***** SUPPLIED RECORDS

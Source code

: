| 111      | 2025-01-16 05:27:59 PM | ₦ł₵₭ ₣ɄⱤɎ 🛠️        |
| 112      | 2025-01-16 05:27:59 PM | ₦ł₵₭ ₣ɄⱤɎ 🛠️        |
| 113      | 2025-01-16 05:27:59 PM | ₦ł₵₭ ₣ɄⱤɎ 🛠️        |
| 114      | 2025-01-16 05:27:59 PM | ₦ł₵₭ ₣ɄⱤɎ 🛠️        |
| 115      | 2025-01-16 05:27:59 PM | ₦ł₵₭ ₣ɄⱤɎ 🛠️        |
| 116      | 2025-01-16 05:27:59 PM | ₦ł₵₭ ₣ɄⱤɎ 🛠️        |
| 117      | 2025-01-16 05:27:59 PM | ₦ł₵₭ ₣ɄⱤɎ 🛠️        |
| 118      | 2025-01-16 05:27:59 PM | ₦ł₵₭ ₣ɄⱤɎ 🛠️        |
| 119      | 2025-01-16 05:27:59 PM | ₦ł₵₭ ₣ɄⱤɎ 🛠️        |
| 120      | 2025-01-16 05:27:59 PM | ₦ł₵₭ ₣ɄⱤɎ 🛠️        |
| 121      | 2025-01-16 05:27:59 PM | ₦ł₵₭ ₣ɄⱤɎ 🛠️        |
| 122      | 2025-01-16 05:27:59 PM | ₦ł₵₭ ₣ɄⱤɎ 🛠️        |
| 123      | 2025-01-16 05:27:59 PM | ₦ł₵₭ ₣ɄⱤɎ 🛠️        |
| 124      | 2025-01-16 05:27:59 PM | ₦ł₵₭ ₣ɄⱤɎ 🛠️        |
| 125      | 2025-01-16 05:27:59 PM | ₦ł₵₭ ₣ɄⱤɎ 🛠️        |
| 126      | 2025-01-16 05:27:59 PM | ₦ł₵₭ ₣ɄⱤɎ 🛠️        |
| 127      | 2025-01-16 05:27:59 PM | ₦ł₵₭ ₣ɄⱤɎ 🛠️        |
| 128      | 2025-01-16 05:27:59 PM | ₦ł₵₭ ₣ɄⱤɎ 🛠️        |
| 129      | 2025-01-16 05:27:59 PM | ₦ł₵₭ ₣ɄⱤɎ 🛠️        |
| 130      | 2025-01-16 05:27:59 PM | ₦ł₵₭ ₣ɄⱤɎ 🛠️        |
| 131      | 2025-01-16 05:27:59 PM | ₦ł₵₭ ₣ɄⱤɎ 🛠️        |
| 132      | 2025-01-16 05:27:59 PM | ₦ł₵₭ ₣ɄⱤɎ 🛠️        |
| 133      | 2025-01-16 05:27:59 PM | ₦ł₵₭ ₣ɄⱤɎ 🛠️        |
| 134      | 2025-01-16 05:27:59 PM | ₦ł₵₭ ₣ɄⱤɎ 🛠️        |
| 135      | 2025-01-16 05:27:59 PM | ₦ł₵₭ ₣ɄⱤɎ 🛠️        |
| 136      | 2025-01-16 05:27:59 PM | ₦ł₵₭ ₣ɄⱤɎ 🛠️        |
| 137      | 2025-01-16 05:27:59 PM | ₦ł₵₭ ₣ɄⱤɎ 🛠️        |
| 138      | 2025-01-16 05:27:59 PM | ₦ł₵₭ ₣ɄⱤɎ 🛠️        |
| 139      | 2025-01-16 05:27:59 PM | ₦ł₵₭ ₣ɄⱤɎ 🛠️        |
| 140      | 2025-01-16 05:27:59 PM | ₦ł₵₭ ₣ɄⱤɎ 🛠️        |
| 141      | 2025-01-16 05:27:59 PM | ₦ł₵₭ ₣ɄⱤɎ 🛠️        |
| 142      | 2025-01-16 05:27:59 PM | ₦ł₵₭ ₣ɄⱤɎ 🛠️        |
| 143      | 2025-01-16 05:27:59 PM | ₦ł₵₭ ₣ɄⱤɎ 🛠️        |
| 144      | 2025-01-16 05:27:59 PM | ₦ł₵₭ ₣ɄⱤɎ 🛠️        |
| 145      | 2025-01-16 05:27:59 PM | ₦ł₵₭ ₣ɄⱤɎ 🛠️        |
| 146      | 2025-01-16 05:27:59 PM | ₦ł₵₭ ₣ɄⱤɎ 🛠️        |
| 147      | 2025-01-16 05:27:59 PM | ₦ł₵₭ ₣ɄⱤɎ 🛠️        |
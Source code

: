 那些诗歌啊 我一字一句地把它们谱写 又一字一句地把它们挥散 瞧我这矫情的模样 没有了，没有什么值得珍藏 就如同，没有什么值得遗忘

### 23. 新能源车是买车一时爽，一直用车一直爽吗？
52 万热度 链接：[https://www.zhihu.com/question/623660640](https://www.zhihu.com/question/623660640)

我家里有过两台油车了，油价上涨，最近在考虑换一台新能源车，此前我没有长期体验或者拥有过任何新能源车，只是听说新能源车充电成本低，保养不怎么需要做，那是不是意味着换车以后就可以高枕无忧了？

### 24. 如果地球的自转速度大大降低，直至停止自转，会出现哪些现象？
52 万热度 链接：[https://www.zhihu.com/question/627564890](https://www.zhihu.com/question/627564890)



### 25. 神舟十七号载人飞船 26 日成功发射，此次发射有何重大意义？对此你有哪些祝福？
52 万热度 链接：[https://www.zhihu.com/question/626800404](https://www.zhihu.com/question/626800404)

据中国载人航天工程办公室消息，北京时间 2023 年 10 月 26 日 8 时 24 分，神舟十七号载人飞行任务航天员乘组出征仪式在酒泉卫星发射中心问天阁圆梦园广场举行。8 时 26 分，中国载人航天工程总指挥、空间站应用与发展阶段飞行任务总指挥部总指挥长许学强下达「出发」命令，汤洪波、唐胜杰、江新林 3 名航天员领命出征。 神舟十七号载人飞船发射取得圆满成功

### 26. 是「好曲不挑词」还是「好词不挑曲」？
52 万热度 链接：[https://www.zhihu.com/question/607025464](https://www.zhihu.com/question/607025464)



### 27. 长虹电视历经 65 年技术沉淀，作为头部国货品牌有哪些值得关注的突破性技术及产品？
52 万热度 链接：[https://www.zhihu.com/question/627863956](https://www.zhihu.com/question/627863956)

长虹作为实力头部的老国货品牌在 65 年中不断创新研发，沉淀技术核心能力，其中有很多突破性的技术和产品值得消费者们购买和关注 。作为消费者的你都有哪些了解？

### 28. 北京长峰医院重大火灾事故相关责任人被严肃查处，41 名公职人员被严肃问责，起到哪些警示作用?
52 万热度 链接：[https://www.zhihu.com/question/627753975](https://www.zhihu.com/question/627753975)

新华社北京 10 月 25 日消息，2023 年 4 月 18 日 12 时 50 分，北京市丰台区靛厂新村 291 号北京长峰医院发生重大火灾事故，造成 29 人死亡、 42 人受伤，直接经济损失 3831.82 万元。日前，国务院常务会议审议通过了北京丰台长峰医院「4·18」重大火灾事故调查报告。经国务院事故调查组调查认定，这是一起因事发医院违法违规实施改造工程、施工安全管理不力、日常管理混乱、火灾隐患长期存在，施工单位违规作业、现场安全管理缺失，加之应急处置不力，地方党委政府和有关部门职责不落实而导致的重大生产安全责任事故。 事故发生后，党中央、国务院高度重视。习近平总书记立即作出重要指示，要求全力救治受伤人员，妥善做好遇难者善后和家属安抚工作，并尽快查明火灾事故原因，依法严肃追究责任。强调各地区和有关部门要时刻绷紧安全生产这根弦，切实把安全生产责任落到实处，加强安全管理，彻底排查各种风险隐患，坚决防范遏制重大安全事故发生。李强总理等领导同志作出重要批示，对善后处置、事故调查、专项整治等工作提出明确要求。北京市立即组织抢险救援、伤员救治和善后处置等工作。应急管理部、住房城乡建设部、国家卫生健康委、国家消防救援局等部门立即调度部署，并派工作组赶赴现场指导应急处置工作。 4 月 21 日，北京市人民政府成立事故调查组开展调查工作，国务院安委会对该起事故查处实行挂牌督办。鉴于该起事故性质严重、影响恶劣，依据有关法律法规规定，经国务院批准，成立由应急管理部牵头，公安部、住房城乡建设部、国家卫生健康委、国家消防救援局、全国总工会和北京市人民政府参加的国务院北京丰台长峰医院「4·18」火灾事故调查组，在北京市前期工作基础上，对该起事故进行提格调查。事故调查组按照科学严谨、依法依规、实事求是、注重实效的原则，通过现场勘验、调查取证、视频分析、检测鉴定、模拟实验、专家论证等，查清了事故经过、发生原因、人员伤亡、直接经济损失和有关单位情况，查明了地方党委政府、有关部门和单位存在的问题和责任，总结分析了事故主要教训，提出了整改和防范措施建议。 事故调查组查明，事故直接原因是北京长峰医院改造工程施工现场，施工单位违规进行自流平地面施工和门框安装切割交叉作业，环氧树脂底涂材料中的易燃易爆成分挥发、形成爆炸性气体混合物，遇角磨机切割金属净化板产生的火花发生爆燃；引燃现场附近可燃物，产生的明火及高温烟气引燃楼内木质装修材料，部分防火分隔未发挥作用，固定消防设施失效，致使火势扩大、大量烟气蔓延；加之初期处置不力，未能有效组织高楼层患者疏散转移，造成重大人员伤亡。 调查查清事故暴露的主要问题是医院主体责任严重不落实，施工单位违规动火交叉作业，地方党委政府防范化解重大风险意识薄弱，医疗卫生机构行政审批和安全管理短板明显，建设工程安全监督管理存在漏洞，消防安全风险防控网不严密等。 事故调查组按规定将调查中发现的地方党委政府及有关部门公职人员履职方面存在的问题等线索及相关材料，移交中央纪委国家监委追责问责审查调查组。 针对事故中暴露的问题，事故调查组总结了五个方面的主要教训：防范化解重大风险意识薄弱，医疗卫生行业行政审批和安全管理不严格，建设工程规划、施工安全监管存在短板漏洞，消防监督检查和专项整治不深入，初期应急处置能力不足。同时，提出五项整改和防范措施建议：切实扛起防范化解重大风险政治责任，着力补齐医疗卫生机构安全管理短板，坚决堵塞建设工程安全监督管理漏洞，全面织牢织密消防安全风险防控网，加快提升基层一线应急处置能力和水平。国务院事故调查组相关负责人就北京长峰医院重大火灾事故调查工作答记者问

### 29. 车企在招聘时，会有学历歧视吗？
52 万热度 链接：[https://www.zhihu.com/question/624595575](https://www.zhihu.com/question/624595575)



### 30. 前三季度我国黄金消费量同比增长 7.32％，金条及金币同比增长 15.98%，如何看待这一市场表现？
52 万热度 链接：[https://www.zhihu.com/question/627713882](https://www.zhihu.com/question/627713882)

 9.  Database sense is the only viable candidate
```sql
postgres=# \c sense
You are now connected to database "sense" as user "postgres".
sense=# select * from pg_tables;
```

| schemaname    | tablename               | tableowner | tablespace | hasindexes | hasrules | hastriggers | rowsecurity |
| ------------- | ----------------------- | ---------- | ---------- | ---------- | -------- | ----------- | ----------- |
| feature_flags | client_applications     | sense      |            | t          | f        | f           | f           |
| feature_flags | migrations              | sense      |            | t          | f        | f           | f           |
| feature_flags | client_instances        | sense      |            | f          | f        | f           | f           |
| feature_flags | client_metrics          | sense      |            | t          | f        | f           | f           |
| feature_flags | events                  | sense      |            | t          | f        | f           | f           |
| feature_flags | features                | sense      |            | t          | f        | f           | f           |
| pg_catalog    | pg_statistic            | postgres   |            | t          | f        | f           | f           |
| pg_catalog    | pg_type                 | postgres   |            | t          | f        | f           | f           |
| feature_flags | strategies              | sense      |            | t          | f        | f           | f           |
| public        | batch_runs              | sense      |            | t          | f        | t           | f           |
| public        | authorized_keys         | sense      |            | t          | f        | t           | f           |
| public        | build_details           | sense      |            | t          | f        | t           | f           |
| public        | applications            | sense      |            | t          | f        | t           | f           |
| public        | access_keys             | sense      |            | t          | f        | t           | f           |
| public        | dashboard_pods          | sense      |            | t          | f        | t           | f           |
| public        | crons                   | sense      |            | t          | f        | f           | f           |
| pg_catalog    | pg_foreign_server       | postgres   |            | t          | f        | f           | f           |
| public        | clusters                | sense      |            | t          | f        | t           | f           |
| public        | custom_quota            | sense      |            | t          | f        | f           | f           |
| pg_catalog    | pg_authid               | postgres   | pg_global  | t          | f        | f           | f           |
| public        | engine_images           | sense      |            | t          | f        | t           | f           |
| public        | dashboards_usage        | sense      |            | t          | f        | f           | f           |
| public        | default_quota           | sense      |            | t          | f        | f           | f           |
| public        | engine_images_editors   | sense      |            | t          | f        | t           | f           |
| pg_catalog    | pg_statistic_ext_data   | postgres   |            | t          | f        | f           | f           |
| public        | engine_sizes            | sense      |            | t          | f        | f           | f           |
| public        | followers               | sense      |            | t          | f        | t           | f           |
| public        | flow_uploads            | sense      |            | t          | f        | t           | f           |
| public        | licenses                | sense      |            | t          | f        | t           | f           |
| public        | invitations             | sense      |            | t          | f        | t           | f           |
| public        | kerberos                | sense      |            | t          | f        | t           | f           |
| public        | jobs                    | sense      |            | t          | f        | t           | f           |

**********

GOAL OF THE EXERCISE. Please state how many lines in the records contain the word "postgres", and give only that number.

EXERCISE OUTPUT. 7